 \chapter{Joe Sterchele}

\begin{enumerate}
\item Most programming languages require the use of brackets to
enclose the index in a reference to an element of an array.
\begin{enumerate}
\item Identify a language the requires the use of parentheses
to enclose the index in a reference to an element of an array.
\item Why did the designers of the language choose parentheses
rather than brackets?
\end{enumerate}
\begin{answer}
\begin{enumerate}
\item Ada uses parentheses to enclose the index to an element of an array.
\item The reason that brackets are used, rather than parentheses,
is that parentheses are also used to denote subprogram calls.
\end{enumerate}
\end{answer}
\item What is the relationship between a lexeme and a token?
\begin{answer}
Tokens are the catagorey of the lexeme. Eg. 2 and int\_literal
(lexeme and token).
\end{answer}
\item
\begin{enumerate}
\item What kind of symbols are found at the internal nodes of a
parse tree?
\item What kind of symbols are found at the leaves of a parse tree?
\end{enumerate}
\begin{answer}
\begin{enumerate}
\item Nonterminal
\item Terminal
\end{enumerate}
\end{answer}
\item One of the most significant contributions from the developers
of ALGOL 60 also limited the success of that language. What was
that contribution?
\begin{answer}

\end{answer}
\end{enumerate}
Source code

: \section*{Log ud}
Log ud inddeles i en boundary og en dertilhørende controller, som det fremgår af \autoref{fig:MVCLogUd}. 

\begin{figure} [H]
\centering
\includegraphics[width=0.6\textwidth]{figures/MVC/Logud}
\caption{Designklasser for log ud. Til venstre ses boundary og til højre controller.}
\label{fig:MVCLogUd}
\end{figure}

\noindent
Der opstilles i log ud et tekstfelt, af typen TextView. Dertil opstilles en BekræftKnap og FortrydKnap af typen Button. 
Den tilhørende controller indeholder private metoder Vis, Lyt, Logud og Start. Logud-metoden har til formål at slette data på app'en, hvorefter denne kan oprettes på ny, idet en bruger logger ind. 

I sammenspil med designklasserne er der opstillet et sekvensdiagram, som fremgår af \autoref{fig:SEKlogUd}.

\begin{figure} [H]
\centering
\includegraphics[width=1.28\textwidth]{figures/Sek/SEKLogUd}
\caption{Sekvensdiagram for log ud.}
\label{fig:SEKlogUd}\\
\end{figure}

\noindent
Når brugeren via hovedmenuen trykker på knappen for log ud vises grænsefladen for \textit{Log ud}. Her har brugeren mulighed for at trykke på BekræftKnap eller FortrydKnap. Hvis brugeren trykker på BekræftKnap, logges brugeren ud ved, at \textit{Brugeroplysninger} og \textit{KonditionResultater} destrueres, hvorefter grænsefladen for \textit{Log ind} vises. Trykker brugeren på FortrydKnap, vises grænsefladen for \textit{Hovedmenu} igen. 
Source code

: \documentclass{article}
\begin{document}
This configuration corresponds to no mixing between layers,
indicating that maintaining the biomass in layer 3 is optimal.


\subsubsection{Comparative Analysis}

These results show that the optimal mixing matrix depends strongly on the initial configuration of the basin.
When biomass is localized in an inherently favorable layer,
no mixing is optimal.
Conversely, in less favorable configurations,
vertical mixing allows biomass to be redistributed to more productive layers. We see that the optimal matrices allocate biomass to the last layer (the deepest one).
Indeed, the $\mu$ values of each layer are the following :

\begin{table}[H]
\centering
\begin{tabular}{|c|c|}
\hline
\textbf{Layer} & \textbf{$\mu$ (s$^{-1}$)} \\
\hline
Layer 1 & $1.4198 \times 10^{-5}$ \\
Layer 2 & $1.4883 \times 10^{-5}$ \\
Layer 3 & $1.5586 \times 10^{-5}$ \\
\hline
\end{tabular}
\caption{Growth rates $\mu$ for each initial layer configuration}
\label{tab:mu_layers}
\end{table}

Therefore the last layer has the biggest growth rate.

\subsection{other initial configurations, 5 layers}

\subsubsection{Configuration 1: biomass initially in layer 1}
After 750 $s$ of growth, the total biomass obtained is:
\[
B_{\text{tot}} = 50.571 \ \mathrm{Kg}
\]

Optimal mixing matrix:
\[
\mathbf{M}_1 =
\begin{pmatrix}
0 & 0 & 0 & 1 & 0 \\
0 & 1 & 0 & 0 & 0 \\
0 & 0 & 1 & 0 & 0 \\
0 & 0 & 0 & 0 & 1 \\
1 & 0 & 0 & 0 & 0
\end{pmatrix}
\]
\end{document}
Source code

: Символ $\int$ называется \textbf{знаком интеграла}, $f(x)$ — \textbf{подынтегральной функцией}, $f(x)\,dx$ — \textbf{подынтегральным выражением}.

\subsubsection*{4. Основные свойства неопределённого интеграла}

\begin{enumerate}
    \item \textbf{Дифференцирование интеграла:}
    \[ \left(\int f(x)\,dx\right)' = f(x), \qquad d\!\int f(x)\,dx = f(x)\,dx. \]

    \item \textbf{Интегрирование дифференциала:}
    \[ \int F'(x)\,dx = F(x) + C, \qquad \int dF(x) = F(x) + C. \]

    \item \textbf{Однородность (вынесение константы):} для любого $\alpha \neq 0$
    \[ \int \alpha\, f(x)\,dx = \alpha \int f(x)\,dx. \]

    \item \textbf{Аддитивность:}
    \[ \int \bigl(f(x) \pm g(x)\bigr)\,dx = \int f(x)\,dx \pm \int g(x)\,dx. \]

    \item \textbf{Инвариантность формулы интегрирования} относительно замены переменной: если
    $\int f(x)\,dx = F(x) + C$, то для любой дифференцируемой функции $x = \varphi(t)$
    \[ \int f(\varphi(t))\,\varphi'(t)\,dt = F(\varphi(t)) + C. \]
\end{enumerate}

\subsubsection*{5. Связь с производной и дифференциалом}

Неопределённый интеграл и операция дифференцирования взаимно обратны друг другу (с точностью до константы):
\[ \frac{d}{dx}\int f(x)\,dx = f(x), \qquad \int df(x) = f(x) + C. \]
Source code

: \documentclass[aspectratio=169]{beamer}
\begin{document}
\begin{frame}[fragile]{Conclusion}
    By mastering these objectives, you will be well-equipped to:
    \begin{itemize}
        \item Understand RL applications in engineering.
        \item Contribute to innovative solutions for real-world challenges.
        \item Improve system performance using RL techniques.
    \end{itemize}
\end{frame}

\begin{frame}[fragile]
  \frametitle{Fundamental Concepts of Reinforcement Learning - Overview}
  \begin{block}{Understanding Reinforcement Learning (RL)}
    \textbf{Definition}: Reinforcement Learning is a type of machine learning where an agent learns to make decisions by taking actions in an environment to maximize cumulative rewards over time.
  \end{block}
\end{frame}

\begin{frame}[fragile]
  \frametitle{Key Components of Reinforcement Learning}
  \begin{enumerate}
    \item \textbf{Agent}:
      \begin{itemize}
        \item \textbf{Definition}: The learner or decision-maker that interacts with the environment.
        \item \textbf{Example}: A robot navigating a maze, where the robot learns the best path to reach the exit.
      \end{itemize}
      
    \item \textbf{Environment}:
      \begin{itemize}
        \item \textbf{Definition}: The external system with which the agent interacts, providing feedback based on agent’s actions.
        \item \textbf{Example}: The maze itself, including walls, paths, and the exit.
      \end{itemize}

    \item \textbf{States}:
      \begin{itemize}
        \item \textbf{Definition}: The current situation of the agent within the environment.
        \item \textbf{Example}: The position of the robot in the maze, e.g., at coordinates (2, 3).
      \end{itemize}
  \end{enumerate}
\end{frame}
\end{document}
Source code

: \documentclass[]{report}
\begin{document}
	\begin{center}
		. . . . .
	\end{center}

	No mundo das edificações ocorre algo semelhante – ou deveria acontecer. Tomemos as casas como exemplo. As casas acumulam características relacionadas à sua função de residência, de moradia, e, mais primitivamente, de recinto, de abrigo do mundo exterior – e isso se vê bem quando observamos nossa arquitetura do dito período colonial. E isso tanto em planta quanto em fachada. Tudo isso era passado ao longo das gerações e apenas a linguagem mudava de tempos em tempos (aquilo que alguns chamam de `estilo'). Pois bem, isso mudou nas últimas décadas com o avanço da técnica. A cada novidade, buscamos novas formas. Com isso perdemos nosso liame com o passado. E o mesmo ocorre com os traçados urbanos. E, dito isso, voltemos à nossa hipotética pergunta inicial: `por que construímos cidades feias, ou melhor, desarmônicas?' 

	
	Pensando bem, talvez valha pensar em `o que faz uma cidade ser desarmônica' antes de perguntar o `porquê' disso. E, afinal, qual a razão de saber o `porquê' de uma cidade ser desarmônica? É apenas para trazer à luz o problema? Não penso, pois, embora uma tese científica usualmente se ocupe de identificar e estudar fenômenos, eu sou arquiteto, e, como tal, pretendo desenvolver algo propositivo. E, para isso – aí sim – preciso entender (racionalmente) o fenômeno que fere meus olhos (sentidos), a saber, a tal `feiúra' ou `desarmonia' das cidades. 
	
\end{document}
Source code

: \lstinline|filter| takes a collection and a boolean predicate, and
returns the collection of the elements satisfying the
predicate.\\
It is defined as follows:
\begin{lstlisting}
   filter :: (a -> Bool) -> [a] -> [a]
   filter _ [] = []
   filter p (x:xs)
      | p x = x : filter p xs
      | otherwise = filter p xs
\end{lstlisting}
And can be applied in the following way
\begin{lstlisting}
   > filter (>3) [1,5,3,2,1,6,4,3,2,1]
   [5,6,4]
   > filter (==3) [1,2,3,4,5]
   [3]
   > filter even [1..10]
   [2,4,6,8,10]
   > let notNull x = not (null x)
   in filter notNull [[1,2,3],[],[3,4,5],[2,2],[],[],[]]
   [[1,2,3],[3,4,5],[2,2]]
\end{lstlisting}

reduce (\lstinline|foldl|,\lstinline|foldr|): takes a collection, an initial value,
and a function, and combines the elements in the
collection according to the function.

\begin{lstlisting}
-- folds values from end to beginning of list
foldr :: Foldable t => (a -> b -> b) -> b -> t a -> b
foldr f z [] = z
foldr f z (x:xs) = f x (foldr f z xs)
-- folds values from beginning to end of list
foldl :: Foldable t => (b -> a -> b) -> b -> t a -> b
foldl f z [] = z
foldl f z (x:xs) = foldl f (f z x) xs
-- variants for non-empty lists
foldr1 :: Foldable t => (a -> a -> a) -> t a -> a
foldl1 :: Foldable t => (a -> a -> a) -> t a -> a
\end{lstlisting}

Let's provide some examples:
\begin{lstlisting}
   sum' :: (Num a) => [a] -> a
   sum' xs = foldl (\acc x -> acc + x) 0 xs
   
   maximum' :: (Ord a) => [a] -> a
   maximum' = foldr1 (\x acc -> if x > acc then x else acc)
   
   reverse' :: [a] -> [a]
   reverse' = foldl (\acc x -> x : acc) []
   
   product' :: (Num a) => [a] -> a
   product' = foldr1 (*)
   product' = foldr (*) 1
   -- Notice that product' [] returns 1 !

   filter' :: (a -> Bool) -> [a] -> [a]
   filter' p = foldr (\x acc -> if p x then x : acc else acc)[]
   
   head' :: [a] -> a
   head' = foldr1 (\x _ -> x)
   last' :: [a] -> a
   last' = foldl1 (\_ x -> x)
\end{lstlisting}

Task statement :: A single number is required: the count of lines in the data that contain the string "Reinforcement".

Exercise output :: 4